Rice is a key figure in Baltimore's bid to make this trip different than the rest. He is the only player in the NFL this season to amass more than 2,000 yards in offense, combining 1,364 yards on the ground with a team-leading 76 catches for 704 yards.
It doesn't matter that New England (14-3) owns the 31st-ranked pass defense in the league. Baltimore's best chance to win is if Rice can be successful running the ball, which will make it easier for quarterback Joe Flacco to pass and, even more importantly, keep New England's prolific offense on the sideline.
"Anybody will tell you, when you can keep a quick-striking offense off the field it limits the game," Rice said. "But with that being said, I think we have a great balance on this team. I think when we run it effectively, it sets up the pass. When we pass it effectively, it sets up the run. So, in order to keep (Patriots quarterback) Tom Brady off the field, I'm just going to say we have to simply execute at a high level."

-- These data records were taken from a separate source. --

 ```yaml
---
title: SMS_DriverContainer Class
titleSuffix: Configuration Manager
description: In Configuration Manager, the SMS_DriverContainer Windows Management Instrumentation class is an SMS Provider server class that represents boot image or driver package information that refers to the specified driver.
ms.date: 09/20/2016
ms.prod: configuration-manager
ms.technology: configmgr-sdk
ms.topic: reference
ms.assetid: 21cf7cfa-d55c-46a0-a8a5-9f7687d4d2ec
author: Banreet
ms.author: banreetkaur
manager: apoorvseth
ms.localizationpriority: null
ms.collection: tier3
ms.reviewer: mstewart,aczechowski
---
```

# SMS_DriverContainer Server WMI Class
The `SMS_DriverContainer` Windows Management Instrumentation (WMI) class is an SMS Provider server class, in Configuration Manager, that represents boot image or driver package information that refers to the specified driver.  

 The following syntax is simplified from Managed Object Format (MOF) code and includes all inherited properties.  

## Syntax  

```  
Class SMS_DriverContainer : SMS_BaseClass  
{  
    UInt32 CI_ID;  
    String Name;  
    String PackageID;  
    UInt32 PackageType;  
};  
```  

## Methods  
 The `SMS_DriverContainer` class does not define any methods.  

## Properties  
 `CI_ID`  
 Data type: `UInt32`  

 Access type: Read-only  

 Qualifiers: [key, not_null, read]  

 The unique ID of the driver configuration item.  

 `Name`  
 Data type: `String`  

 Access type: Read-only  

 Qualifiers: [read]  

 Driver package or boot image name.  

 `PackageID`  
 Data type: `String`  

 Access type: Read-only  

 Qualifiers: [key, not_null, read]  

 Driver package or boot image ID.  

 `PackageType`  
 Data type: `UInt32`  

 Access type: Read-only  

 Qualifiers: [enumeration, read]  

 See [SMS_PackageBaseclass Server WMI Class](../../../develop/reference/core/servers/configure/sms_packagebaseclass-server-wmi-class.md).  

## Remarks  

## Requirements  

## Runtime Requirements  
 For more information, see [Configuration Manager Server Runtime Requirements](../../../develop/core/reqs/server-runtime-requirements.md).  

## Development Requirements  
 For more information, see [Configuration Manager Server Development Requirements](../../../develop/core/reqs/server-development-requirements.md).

The Ravens have long been successful by using the old-fashioned approach of combining a strong defense with a solid running game. Eighteen games into the season, there's no reason to change now.

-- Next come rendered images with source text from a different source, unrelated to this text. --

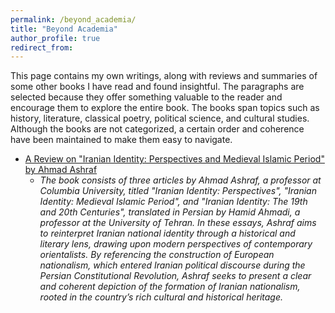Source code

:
 ```yaml
---
permalink: /beyond_academia/
title: "Beyond Academia"
author_profile: true
redirect_from: 
---
```

This page contains my own writings, along with reviews and summaries of some other books I have read and found insightful. The paragraphs are selected because they offer something valuable to the reader and encourage them to explore the entire book. The books span topics such as history, literature, classical poetry, political science, and cultural studies. Although the books are not categorized, a certain order and coherence have been maintained to make them easy to navigate.

* [A Review on "Iranian Identity: Perspectives and Medieval Islamic Period" by Ahmad Ashraf](/files/Iranian_Identity.pdf)
    * _The book consists of three articles by Ahmad Ashraf, a professor at Columbia University, titled "Iranian Identity: Perspectives", "Iranian Identity: Medieval Islamic Period", and "Iranian Identity: The 19th and 20th Centuries", translated in Persian by Hamid Ahmadi, a professor at the University of Tehran. In these essays, Ashraf aims to reinterpret Iranian national identity through a historical and literary lens, drawing upon modern perspectives of contemporary orientalists. By referencing the construction of European nationalism, which entered Iranian political discourse during the Persian Constitutional Revolution, Ashraf seeks to present a clear and coherent depiction of the formation of Iranian nationalism, rooted in the country’s rich cultural and historical heritage._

Operating in the rugged AFC North, Baltimore has a roster designed to compete in physical showdowns with Pittsburgh, Cincinnati and Cleveland. That means running the ball early and often.
"That's who we are. That's what we do," offensive coordinator Cam Cameron said. "Our offense is built for this division. We try to build this offense to win a division championship first, then a conference championship second and on from there. A big part of that is being able to run the football."
Flacco will pass when he has to, but variety on the Baltimore offense usually amounts to Rice running left, Rice running right and Rice running up the middle - regardless of the situation.
"They're the type of team that is going to run the ball," New England defensive tackle Vince Wilfork said. "His size doesn't matter because he has a big heart. I think the guys on that offense rally around him. We have to make sure we contain him and slow him down. If we can do that, I think we'll be OK."
That didn't happen in the 2009 playoffs, but last year the Patriots limited Rice to 88 yards on 28 carries in a 23-20 overtime victory.
"They did a great job of containing me," Rice acknowledged. "They've always done a great job of coming in with a game plan and executing it. Whether that's limiting the big run, or making us march the ball down the field and limit us to three points, that's been the kind of games I've been in with them since I've been playing."